At least two community-based organizations in Nagaland have called for isolating an influential women’s body seeking the holding of the long-overdue civic polls with 33% of the seats reserved for women.
The Angami Public Organisation and the Chakhesang Public Organisation have written the State’s Chief Secretary to “restrain and refrain” the “unmandated” Naga Mothers’ Association (NMA). Angami and Chakhesang are two major Naga communities.
The missive of the two organizations has added to the pressure on Nagaland Chief Minister Neiphiu Rio, caught between a Supreme Court order to hold the civic polls with 33% of the seats reserved for women and traditional tribal organisations against such a quota system.
Urging the State government to “distance itself” from the NMA, the organizations claimed that some community-based units disassociated from the umbrella mothers’ body in 2017. The NMA, thus, “no longer represents the welfare and interest of our sons and daughters” in Nagaland, they pointed out.
The organisations also accused “certain NMA members” of trying to dilute and destroy Naga customary laws and traditions by disregarding “popular sentiments of the Nagas”.
Following a Supreme Court directive, Nagaland’s State Election Commission issued a notification on March 9 announcing that the elections to 39 urban local bodies (ULBs) would be held on May 16 with 33% reservation of seats for women. But it cancelled the notification on March 30, two days after the State’s 60-member Assembly resolved to repeal the Nagaland Municipal Act of 2001 in toto and with immediate effect.
On April 5, the Supreme Court stayed the government notification that cancelled the ULB polls after hearing a contempt petition filed by some organisations.
Several influential tribal organizations had earlier threatened to boycott the elections if they are conducted without repealing the Municipal Act that allows the reservation of seats for women and empowers the ULBs to collect property taxes.
The tribal bodies said that quota for women would be an infringement on the Naga customary laws, as enshrined in Article 371A of the Constitution that protects its traditional way of life. They also had reservations about the property taxes.

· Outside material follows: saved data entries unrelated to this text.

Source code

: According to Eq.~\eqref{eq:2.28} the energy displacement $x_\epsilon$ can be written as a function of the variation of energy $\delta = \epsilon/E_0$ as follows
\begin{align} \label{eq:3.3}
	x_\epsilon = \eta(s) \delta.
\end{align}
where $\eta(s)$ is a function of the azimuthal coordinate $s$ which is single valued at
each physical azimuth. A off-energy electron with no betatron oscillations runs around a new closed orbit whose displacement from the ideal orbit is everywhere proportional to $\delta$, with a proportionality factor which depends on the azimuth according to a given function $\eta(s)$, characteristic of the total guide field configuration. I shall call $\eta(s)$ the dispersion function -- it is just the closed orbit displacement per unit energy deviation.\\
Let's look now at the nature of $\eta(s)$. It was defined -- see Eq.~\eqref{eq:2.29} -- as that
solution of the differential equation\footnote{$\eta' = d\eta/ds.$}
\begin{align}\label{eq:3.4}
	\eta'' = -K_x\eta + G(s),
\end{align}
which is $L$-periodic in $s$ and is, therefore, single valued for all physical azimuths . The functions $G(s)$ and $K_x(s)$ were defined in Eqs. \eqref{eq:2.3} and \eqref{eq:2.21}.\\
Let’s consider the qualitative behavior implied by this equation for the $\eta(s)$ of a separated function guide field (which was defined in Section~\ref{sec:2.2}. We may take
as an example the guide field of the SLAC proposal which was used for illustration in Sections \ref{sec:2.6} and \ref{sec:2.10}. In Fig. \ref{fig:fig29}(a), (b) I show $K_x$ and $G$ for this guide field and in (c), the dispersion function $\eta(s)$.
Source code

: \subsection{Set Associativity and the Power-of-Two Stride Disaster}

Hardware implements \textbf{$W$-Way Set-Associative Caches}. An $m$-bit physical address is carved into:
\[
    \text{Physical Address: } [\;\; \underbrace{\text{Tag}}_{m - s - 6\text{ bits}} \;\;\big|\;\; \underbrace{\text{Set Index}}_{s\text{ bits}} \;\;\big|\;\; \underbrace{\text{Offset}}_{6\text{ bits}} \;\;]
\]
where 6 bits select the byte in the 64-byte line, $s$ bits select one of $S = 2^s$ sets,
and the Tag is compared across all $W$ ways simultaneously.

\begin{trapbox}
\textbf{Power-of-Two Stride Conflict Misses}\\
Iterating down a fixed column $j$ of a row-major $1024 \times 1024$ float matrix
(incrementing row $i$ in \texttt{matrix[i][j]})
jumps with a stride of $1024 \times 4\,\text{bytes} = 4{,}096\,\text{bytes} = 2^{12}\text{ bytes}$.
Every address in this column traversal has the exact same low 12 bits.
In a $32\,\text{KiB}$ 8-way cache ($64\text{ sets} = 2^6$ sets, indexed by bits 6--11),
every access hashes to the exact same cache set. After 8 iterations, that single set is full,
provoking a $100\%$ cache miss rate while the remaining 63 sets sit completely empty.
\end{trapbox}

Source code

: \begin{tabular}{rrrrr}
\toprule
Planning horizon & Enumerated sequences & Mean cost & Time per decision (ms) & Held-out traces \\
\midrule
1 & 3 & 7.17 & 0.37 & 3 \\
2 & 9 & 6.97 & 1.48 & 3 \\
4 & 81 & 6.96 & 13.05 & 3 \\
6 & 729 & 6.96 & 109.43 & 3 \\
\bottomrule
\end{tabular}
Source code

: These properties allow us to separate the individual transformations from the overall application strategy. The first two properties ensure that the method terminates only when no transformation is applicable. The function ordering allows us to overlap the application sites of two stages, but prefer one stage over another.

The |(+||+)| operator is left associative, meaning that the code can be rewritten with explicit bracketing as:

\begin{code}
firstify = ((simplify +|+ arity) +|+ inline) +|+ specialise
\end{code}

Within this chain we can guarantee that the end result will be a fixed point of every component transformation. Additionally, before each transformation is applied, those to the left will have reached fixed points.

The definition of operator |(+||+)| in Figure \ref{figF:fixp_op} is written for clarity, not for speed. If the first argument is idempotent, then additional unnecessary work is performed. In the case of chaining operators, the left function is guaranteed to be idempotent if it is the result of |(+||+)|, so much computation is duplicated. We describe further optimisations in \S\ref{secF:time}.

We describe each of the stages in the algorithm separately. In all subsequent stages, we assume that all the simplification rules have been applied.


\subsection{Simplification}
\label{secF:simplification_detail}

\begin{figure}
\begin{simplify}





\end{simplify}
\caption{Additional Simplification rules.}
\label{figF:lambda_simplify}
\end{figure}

The first ULB elections in Nagaland were held in 2004 without reservation of seats. The Municipal Act was amended two years later to provide for the reservation of 33% of the seats for women.
The State government’s attempt to conduct the ULB polls in 2017 with 33% seat reservation for women triggered large-scale violence. Two people died, many government buildings were set ablaze and T.R. Zeliang had to quit as the Chief Minister.
Mr. Rio, who does not want a 2017-like situation, is expected to hold a consultative meeting with the leaders of various tribal organisations soon to “find a middle path”.
He heads a coalition government where BJP is a key partner. Two women elected to the Assembly for the first time since Nagaland attained Statehood in 1963 belong to his party— the Nationalist Democratic Progressive Party.